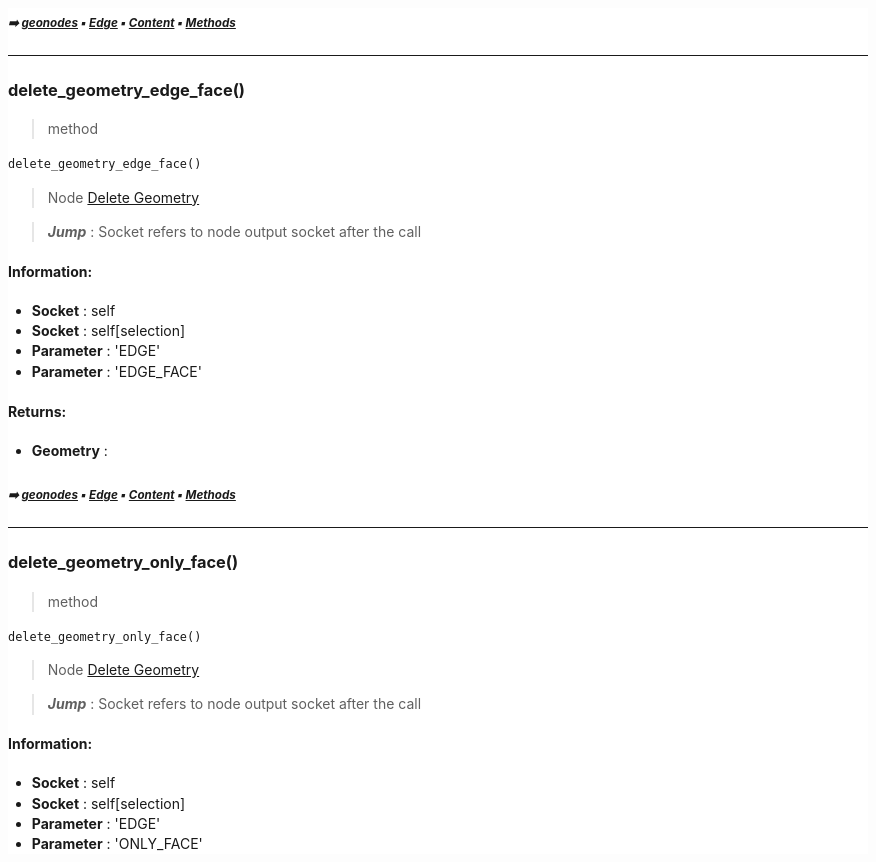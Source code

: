 ##### <sub>:arrow_right: [geonodes](index.md#geonodes) :black_small_square: [Edge](edge.md#edge) :black_small_square: [Content](edge.md#content) :black_small_square: [Methods](edge.md#methods)</sub>

----------
### delete_geometry_edge_face()

> method

``` python
delete_geometry_edge_face()
```

> Node [Delete Geometry](https://docs.blender.org/manual/en/latest/modeling/geometry_nodes/geometry/operations/delete_geometry.html)

> ***Jump*** : Socket refers to node output socket after the call

#### Information:
- **Socket** : self
- **Socket** : self[selection]
- **Parameter** : 'EDGE'
- **Parameter** : 'EDGE_FACE'



#### Returns:
- **Geometry** :

##### <sub>:arrow_right: [geonodes](index.md#geonodes) :black_small_square: [Edge](edge.md#edge) :black_small_square: [Content](edge.md#content) :black_small_square: [Methods](edge.md#methods)</sub>

----------
### delete_geometry_only_face()

> method

``` python
delete_geometry_only_face()
```

> Node [Delete Geometry](https://docs.blender.org/manual/en/latest/modeling/geometry_nodes/geometry/operations/delete_geometry.html)

> ***Jump*** : Socket refers to node output socket after the call

#### Information:
- **Socket** : self
- **Socket** : self[selection]
- **Parameter** : 'EDGE'
- **Parameter** : 'ONLY_FACE'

_ _ _

* DIRECTIONS FOR THIS TASK *
Quote verbatim the line containing "### delete_geometry_edge_face()" and every line after it through the end of the records above.

* ANSWER BOX *
### delete_geometry_edge_face()

> method

``` python
delete_geometry_edge_face()
```

> Node [Delete Geometry](https://docs.blender.org/manual/en/latest/modeling/geometry_nodes/geometry/operations/delete_geometry.html)

> ***Jump*** : Socket refers to node output socket after the call

#### Information:
- **Socket** : self
- **Socket** : self[selection]
- **Parameter** : 'EDGE'
- **Parameter** : 'EDGE_FACE'



#### Returns:
- **Geometry** :

##### <sub>:arrow_right: [geonodes](index.md#geonodes) :black_small_square: [Edge](edge.md#edge) :black_small_square: [Content](edge.md#content) :black_small_square: [Methods](edge.md#methods)</sub>

----------
### delete_geometry_only_face()

> method

``` python
delete_geometry_only_face()
```

> Node [Delete Geometry](https://docs.blender.org/manual/en/latest/modeling/geometry_nodes/geometry/operations/delete_geometry.html)

> ***Jump*** : Socket refers to node output socket after the call

#### Information:
- **Socket** : self
- **Socket** : self[selection]
- **Parameter** : 'EDGE'
- **Parameter** : 'ONLY_FACE'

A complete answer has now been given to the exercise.